§ Record extracts:
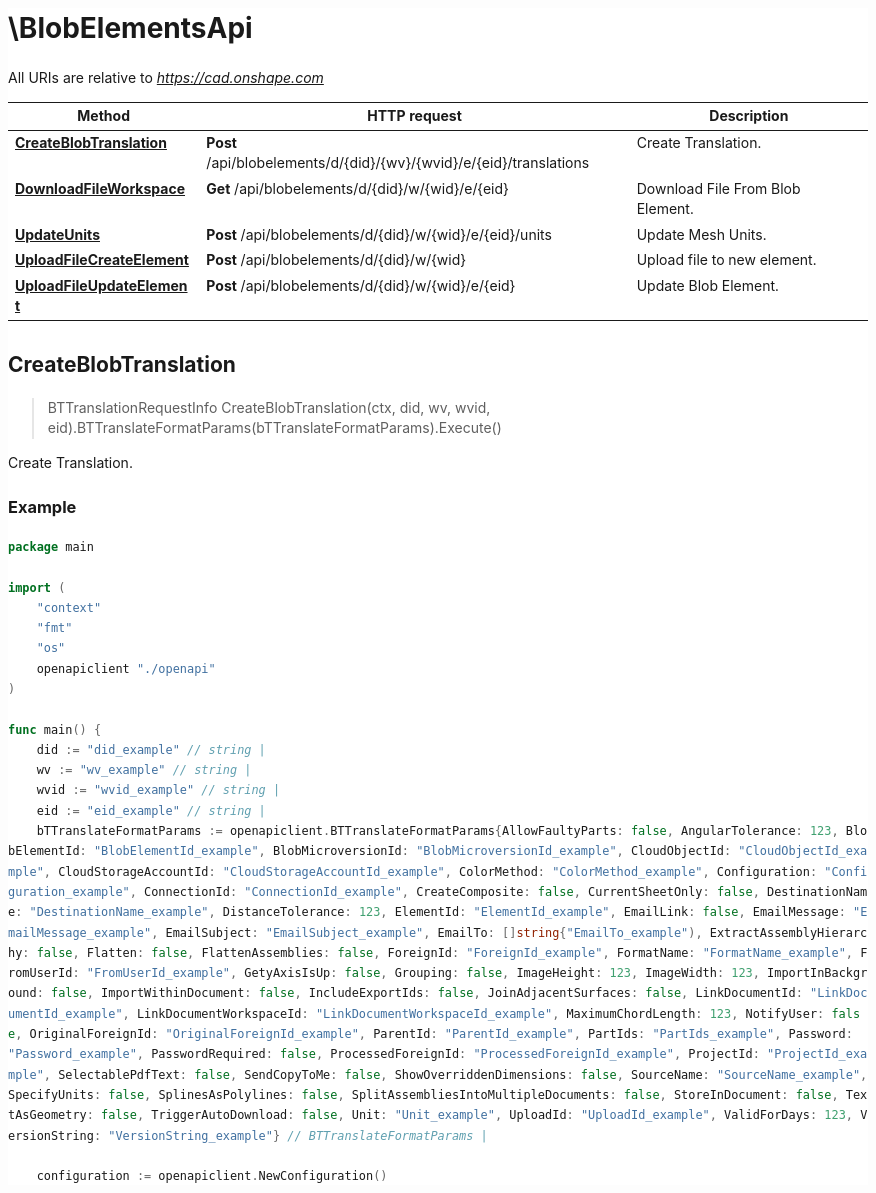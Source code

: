 # \BlobElementsApi

All URIs are relative to *https://cad.onshape.com*

Method | HTTP request | Description
------------- | ------------- | -------------
[**CreateBlobTranslation**](BlobElementsApi.md#CreateBlobTranslation) | **Post** /api/blobelements/d/{did}/{wv}/{wvid}/e/{eid}/translations | Create Translation.
[**DownloadFileWorkspace**](BlobElementsApi.md#DownloadFileWorkspace) | **Get** /api/blobelements/d/{did}/w/{wid}/e/{eid} | Download File From Blob Element.
[**UpdateUnits**](BlobElementsApi.md#UpdateUnits) | **Post** /api/blobelements/d/{did}/w/{wid}/e/{eid}/units | Update Mesh Units.
[**UploadFileCreateElement**](BlobElementsApi.md#UploadFileCreateElement) | **Post** /api/blobelements/d/{did}/w/{wid} | Upload file to new element.
[**UploadFileUpdateElement**](BlobElementsApi.md#UploadFileUpdateElement) | **Post** /api/blobelements/d/{did}/w/{wid}/e/{eid} | Update Blob Element.



## CreateBlobTranslation

> BTTranslationRequestInfo CreateBlobTranslation(ctx, did, wv, wvid, eid).BTTranslateFormatParams(bTTranslateFormatParams).Execute()

Create Translation.

### Example

```go
package main

import (
    "context"
    "fmt"
    "os"
    openapiclient "./openapi"
)

func main() {
    did := "did_example" // string | 
    wv := "wv_example" // string | 
    wvid := "wvid_example" // string | 
    eid := "eid_example" // string | 
    bTTranslateFormatParams := openapiclient.BTTranslateFormatParams{AllowFaultyParts: false, AngularTolerance: 123, BlobElementId: "BlobElementId_example", BlobMicroversionId: "BlobMicroversionId_example", CloudObjectId: "CloudObjectId_example", CloudStorageAccountId: "CloudStorageAccountId_example", ColorMethod: "ColorMethod_example", Configuration: "Configuration_example", ConnectionId: "ConnectionId_example", CreateComposite: false, CurrentSheetOnly: false, DestinationName: "DestinationName_example", DistanceTolerance: 123, ElementId: "ElementId_example", EmailLink: false, EmailMessage: "EmailMessage_example", EmailSubject: "EmailSubject_example", EmailTo: []string{"EmailTo_example"), ExtractAssemblyHierarchy: false, Flatten: false, FlattenAssemblies: false, ForeignId: "ForeignId_example", FormatName: "FormatName_example", FromUserId: "FromUserId_example", GetyAxisIsUp: false, Grouping: false, ImageHeight: 123, ImageWidth: 123, ImportInBackground: false, ImportWithinDocument: false, IncludeExportIds: false, JoinAdjacentSurfaces: false, LinkDocumentId: "LinkDocumentId_example", LinkDocumentWorkspaceId: "LinkDocumentWorkspaceId_example", MaximumChordLength: 123, NotifyUser: false, OriginalForeignId: "OriginalForeignId_example", ParentId: "ParentId_example", PartIds: "PartIds_example", Password: "Password_example", PasswordRequired: false, ProcessedForeignId: "ProcessedForeignId_example", ProjectId: "ProjectId_example", SelectablePdfText: false, SendCopyToMe: false, ShowOverriddenDimensions: false, SourceName: "SourceName_example", SpecifyUnits: false, SplinesAsPolylines: false, SplitAssembliesIntoMultipleDocuments: false, StoreInDocument: false, TextAsGeometry: false, TriggerAutoDownload: false, Unit: "Unit_example", UploadId: "UploadId_example", ValidForDays: 123, VersionString: "VersionString_example"} // BTTranslateFormatParams | 

    configuration := openapiclient.NewConfiguration()
```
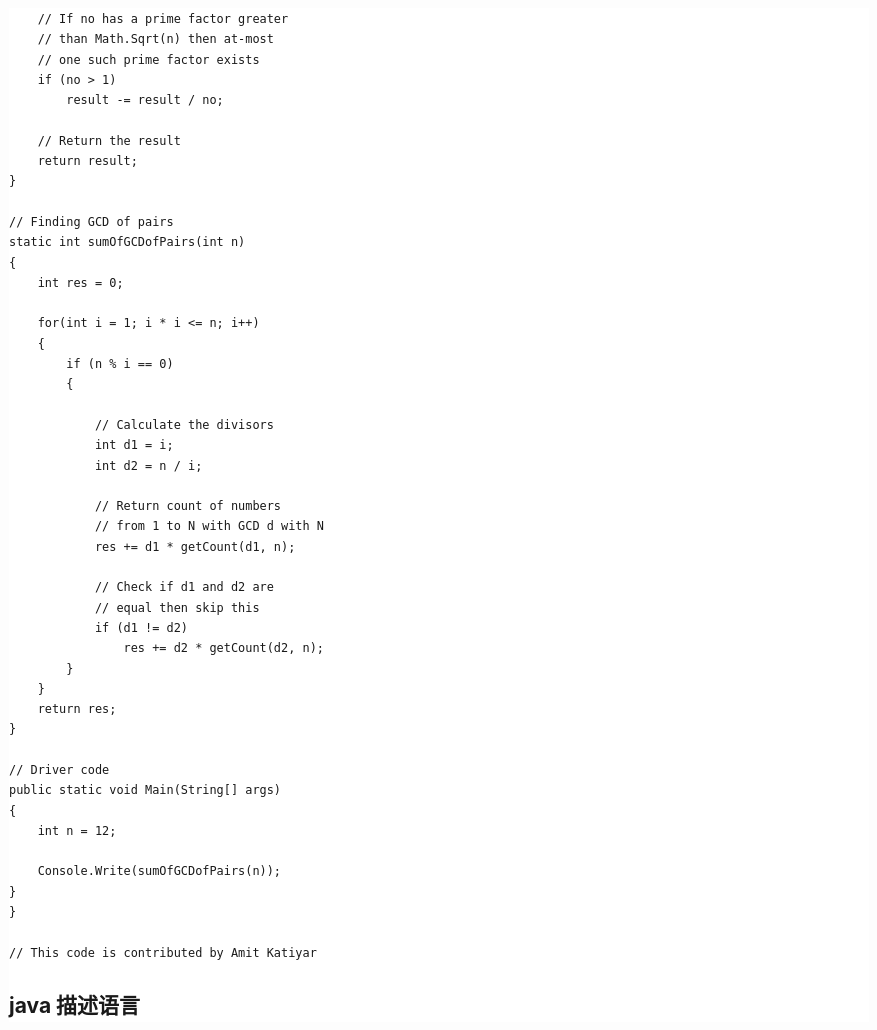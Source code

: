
 ```
    // If no has a prime factor greater
    // than Math.Sqrt(n) then at-most
    // one such prime factor exists
    if (no > 1)
        result -= result / no;

    // Return the result
    return result;
}

// Finding GCD of pairs
static int sumOfGCDofPairs(int n)
{
    int res = 0;

    for(int i = 1; i * i <= n; i++)
    {
        if (n % i == 0)
        {

            // Calculate the divisors
            int d1 = i;
            int d2 = n / i;

            // Return count of numbers
            // from 1 to N with GCD d with N
            res += d1 * getCount(d1, n);

            // Check if d1 and d2 are
            // equal then skip this
            if (d1 != d2)
                res += d2 * getCount(d2, n);
        }
    }
    return res;
}

// Driver code
public static void Main(String[] args)
{
    int n = 12;

    Console.Write(sumOfGCDofPairs(n));
}
}

// This code is contributed by Amit Katiyar
```

## java 描述语言
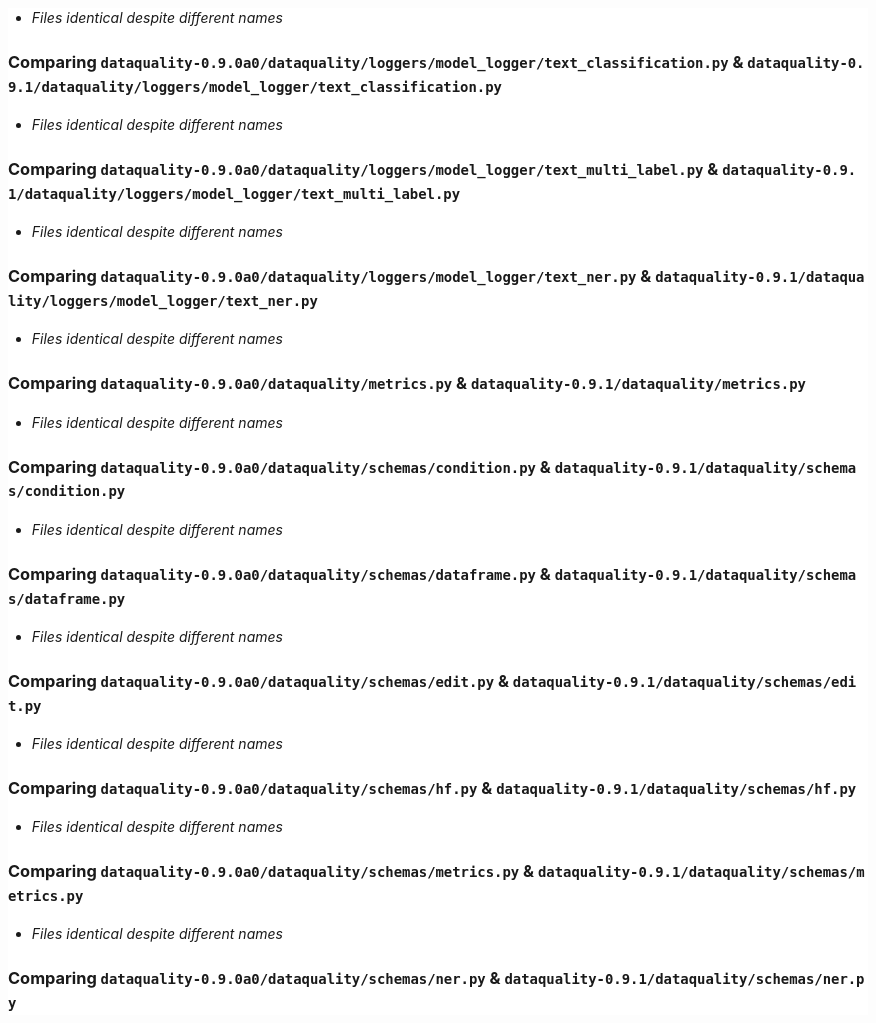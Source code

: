  * *Files identical despite different names*

### Comparing `dataquality-0.9.0a0/dataquality/loggers/model_logger/text_classification.py` & `dataquality-0.9.1/dataquality/loggers/model_logger/text_classification.py`

 * *Files identical despite different names*

### Comparing `dataquality-0.9.0a0/dataquality/loggers/model_logger/text_multi_label.py` & `dataquality-0.9.1/dataquality/loggers/model_logger/text_multi_label.py`

 * *Files identical despite different names*

### Comparing `dataquality-0.9.0a0/dataquality/loggers/model_logger/text_ner.py` & `dataquality-0.9.1/dataquality/loggers/model_logger/text_ner.py`

 * *Files identical despite different names*

### Comparing `dataquality-0.9.0a0/dataquality/metrics.py` & `dataquality-0.9.1/dataquality/metrics.py`

 * *Files identical despite different names*

### Comparing `dataquality-0.9.0a0/dataquality/schemas/condition.py` & `dataquality-0.9.1/dataquality/schemas/condition.py`

 * *Files identical despite different names*

### Comparing `dataquality-0.9.0a0/dataquality/schemas/dataframe.py` & `dataquality-0.9.1/dataquality/schemas/dataframe.py`

 * *Files identical despite different names*

### Comparing `dataquality-0.9.0a0/dataquality/schemas/edit.py` & `dataquality-0.9.1/dataquality/schemas/edit.py`

 * *Files identical despite different names*

### Comparing `dataquality-0.9.0a0/dataquality/schemas/hf.py` & `dataquality-0.9.1/dataquality/schemas/hf.py`

 * *Files identical despite different names*

### Comparing `dataquality-0.9.0a0/dataquality/schemas/metrics.py` & `dataquality-0.9.1/dataquality/schemas/metrics.py`

 * *Files identical despite different names*

### Comparing `dataquality-0.9.0a0/dataquality/schemas/ner.py` & `dataquality-0.9.1/dataquality/schemas/ner.py`
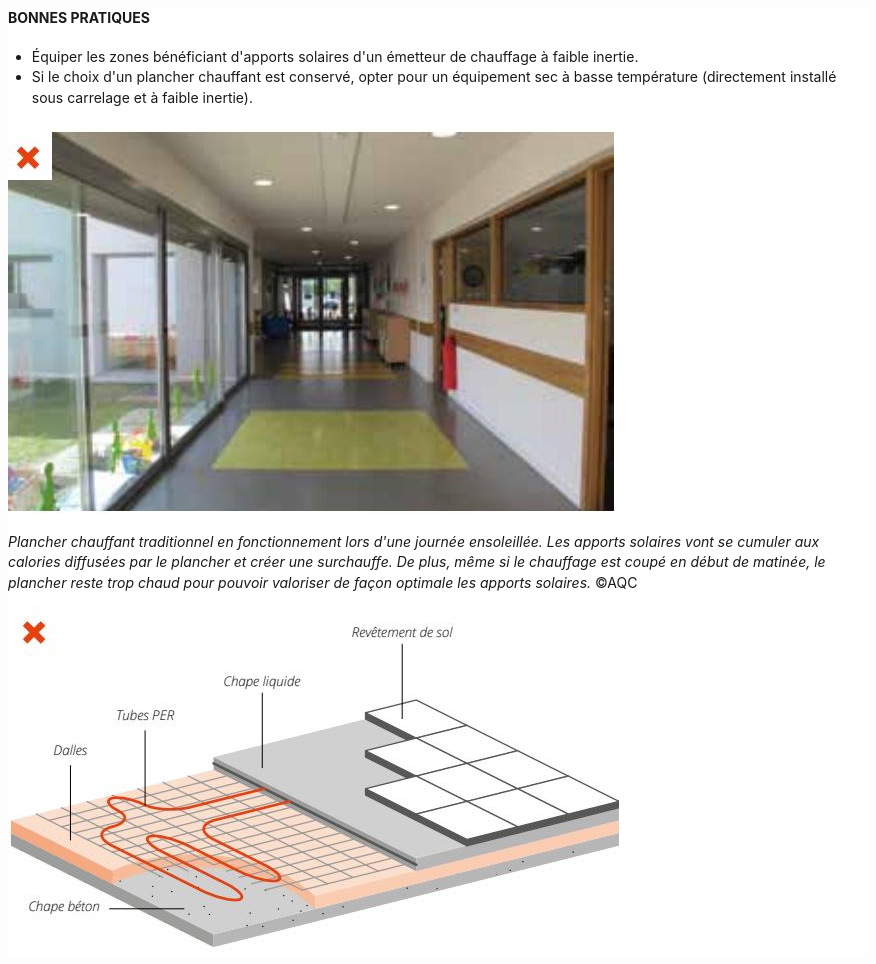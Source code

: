 #### **BONNES PRATIQUES**

- Équiper les zones bénéficiant d'apports solaires d'un émetteur de chauffage à faible inertie.
- Si le choix d'un plancher chauffant est conservé, opter pour un équipement sec à basse température (directement installé sous carrelage et à faible inertie).

![](<images/Confort d'été et réduction des surchauffes - 12 enseignements à connaître/_page_20_Picture_19.jpeg>)

*Plancher chauffant traditionnel en fonctionnement lors d'une journée ensoleillée. Les apports solaires vont se cumuler aux calories diffusées par le plancher et créer une surchauffe. De plus, même si le chauffage est coupé en début de matinée, le plancher reste trop chaud pour pouvoir valoriser de façon optimale les apports solaires.* ©AQC

![](<images/Confort d'été et réduction des surchauffes - 12 enseignements à connaître/_page_20_Picture_21.jpeg>)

§ Exercise details:
Across the records above, show each line containing the word "Update".

§ Exercise solution:
[**UpdateUnits**](BlobElementsApi.md#UpdateUnits) | **Post** /api/blobelements/d/{did}/w/{wid}/e/{eid}/units | Update Mesh Units.
[**UploadFileUpdateElement**](BlobElementsApi.md#UploadFileUpdateElement) | **Post** /api/blobelements/d/{did}/w/{wid}/e/{eid} | Update Blob Element.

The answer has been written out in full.